Governo brasileiro participará de reuniões na ONU e na Celac para discutir ofensiva dos EUA e defender a soberania venezuelana
Brasília (DF), 03/01/2026 – Ministro da defesa, José Múcio, (e) embaixadora, Maria Laura (d), durante entrevista falam da invasão americana na Venezuela. Foto: Valter Campanato/Agência Brasil (Foto: Valter Campanato/Agência Brasil)
O Brasil confirmou que participará, na próxima segunda-feira (5), de uma reunião extraordinária do Conselho de Segurança das Nações Unidas para discutir a operação militar dos Estados Unidos na Venezuela e a captura do presidente venezuelano Nicolás Maduro.
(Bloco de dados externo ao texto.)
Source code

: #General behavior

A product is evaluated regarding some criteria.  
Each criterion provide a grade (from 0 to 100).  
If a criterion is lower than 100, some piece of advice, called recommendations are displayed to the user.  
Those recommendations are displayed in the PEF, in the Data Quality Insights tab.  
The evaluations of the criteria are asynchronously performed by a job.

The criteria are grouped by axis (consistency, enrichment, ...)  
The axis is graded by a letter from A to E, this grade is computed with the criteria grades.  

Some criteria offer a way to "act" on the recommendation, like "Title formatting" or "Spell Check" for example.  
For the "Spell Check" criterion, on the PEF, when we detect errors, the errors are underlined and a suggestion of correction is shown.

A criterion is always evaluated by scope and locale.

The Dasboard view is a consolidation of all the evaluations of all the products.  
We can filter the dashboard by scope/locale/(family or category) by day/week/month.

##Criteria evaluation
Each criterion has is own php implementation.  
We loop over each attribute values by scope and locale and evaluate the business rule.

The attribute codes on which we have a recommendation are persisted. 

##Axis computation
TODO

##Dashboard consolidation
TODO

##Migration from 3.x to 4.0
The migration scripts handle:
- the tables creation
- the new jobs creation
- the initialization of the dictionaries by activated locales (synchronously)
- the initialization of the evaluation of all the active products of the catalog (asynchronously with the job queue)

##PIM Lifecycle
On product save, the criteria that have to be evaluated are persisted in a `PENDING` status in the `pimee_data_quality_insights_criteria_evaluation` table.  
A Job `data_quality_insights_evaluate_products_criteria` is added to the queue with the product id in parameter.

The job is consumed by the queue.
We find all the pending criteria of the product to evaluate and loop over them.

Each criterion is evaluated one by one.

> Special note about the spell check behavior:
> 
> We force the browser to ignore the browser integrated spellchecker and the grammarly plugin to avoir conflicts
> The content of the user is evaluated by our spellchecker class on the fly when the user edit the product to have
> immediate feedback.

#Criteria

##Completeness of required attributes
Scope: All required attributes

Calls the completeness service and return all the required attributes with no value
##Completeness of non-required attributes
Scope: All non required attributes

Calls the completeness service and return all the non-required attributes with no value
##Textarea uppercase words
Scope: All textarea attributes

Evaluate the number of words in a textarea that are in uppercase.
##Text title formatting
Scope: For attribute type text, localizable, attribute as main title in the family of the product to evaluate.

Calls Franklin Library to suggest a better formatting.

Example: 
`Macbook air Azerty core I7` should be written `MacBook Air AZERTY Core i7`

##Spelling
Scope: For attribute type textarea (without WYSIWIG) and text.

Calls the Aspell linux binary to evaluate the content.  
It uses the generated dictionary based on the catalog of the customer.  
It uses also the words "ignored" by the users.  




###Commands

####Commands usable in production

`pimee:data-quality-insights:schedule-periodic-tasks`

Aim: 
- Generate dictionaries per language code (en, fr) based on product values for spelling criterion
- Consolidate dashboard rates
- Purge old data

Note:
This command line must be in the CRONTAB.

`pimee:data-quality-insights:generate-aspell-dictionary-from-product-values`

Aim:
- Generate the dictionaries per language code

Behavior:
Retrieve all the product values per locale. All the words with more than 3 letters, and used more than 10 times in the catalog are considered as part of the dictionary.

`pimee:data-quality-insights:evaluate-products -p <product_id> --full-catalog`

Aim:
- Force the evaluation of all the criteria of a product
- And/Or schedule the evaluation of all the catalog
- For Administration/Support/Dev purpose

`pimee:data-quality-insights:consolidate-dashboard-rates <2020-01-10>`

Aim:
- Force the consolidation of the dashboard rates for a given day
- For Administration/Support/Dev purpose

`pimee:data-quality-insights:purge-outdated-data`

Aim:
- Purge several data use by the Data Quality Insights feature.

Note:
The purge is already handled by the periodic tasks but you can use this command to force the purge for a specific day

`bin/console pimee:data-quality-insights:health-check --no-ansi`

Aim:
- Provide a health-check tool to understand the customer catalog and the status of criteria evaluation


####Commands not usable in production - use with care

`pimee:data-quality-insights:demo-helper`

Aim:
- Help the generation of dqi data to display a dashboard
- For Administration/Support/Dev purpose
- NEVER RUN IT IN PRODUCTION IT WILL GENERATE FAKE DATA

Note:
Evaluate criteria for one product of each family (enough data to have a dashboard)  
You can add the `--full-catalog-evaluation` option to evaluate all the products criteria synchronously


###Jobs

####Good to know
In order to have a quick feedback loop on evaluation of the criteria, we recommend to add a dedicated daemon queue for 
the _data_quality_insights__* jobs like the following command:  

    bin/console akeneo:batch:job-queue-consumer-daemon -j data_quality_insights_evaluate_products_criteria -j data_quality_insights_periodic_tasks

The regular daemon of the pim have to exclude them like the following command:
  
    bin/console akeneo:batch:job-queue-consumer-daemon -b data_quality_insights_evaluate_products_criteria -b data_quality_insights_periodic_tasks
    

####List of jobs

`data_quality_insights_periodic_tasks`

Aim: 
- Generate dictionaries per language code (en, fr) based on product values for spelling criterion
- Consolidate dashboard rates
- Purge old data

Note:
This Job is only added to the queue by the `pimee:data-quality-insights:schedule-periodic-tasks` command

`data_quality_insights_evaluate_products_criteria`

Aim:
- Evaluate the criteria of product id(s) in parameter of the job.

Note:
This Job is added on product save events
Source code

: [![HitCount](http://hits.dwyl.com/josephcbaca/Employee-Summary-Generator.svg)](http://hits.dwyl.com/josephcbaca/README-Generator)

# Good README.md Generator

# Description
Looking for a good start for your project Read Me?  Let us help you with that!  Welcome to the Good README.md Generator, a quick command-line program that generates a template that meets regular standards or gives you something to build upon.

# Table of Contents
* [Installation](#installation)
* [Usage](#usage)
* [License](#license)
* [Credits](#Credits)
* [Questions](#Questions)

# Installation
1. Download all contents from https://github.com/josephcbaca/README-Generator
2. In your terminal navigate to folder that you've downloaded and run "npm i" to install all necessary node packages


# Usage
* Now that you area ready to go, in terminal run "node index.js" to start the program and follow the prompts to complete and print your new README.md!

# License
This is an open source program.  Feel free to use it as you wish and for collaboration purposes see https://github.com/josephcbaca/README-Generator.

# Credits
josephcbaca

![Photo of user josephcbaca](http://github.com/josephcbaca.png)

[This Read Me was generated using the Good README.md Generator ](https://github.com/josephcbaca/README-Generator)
O governo brasileiro reiterou sua posição histórica de defesa do direito internacional, da soberania dos Estados e da rejeição a qualquer tipo de invasão territorial.
A ministra interina das Relações Exteriores, Maria Laura da Rocha, confirmou a presença do Brasil no encontro do Conselho de Segurança, que reúne 15 países e foi solicitado pela Colômbia, com apoio da Rússia e da China
☉ Brasil leva crise venezuelana ao Conselho de Segurança
Além da reunião na ONU, o Brasil também participará, neste domingo (4), de um encontro ministerial da Comunidade de Estados Latino-Americanos e Caribenhos (Celac). Com 33 países-membros, a Celac é o único mecanismo de diálogo que reúne todos os países em desenvolvimento do continente americano. Em ambos os fóruns, a ofensiva dos Estados Unidos contra a Venezuela será o principal tema em debate.
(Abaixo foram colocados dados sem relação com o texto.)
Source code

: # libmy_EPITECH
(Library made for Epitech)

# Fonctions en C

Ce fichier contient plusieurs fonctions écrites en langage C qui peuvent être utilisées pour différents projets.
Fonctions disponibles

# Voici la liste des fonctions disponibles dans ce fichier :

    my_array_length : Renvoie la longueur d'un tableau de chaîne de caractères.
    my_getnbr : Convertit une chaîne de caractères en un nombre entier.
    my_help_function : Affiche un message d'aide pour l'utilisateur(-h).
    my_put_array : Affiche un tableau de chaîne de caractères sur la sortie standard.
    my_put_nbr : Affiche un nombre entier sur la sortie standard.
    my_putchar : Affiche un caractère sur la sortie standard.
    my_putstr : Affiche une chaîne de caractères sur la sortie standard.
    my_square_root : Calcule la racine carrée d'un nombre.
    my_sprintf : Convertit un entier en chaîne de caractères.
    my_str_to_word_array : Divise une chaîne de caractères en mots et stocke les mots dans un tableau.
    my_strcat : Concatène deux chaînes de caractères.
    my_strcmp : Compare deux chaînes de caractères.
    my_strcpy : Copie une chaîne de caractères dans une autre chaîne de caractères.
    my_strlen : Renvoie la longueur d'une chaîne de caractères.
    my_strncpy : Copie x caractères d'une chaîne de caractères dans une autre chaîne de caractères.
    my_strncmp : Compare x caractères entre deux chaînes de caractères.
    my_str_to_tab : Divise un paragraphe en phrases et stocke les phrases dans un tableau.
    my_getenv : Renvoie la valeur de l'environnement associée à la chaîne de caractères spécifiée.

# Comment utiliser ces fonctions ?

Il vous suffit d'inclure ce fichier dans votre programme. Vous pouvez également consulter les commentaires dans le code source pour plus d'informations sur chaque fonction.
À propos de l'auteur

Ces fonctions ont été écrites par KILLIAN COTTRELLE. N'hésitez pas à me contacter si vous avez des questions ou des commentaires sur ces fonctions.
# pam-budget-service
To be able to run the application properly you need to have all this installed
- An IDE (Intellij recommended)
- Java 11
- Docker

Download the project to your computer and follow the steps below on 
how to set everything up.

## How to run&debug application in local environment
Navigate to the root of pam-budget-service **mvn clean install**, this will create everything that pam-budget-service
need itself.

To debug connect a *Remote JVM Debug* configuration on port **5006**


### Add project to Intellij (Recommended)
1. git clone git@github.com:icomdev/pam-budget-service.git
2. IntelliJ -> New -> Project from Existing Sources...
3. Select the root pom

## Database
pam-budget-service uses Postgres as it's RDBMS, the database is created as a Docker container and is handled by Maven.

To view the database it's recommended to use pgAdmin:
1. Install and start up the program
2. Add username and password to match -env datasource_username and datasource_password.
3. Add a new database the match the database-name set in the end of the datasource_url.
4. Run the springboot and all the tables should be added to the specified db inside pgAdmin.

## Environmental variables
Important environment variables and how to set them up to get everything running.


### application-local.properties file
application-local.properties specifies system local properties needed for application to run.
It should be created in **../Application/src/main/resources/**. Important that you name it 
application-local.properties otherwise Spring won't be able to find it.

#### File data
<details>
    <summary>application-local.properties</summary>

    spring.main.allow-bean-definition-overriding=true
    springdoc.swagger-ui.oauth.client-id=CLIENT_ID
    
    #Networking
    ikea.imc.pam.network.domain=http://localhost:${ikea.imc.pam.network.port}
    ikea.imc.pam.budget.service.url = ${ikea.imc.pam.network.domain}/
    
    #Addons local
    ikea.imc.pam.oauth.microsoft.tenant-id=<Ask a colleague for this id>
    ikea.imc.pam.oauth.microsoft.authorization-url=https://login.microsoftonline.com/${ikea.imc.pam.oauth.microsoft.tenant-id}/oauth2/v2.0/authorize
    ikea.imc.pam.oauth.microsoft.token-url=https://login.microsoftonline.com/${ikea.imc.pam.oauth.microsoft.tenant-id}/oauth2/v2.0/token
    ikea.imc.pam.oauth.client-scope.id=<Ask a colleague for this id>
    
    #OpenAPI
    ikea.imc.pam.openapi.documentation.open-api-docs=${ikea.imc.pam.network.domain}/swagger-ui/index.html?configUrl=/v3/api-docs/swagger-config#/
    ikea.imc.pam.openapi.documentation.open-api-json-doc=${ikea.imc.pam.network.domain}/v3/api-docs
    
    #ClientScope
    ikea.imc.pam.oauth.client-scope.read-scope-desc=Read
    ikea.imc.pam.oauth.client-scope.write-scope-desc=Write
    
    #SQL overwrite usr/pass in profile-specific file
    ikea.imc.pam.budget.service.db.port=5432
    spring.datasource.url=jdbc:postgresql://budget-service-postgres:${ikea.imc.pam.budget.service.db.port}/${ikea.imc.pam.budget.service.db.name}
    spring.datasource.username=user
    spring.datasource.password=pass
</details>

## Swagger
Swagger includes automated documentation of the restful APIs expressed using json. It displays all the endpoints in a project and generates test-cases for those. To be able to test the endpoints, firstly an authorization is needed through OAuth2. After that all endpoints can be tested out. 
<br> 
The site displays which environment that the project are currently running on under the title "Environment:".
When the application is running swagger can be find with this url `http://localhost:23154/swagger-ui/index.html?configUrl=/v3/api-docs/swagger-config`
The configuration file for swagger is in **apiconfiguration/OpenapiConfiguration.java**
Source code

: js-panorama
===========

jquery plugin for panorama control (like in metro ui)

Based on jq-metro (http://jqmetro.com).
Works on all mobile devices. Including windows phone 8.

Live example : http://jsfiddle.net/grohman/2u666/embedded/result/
Maria Laura da Rocha afirmou que o Brasil mantém a posição expressa pelo presidente Luiz Inácio Lula da Silva de condenar a ação militar e cobrar uma resposta firme das Nações Unidas. “O Brasil continua sendo a favor do direito internacional, que é a posição tradicional brasileira contra qualquer tipo de invasão territorial, e pela soberania dos países”, declarou.
☉ Defesa do direito internacional e da soberania
Questionada sobre quem o Brasil reconhece como chefe de Estado na Venezuela, a ministra interina explicou que o país considera a vice-presidente Delcy Rodríguez como presidente interina. “Na ausência do atual presidente, Maduro, é a vice-presidente. Ela está como presidente interina”, afirmou.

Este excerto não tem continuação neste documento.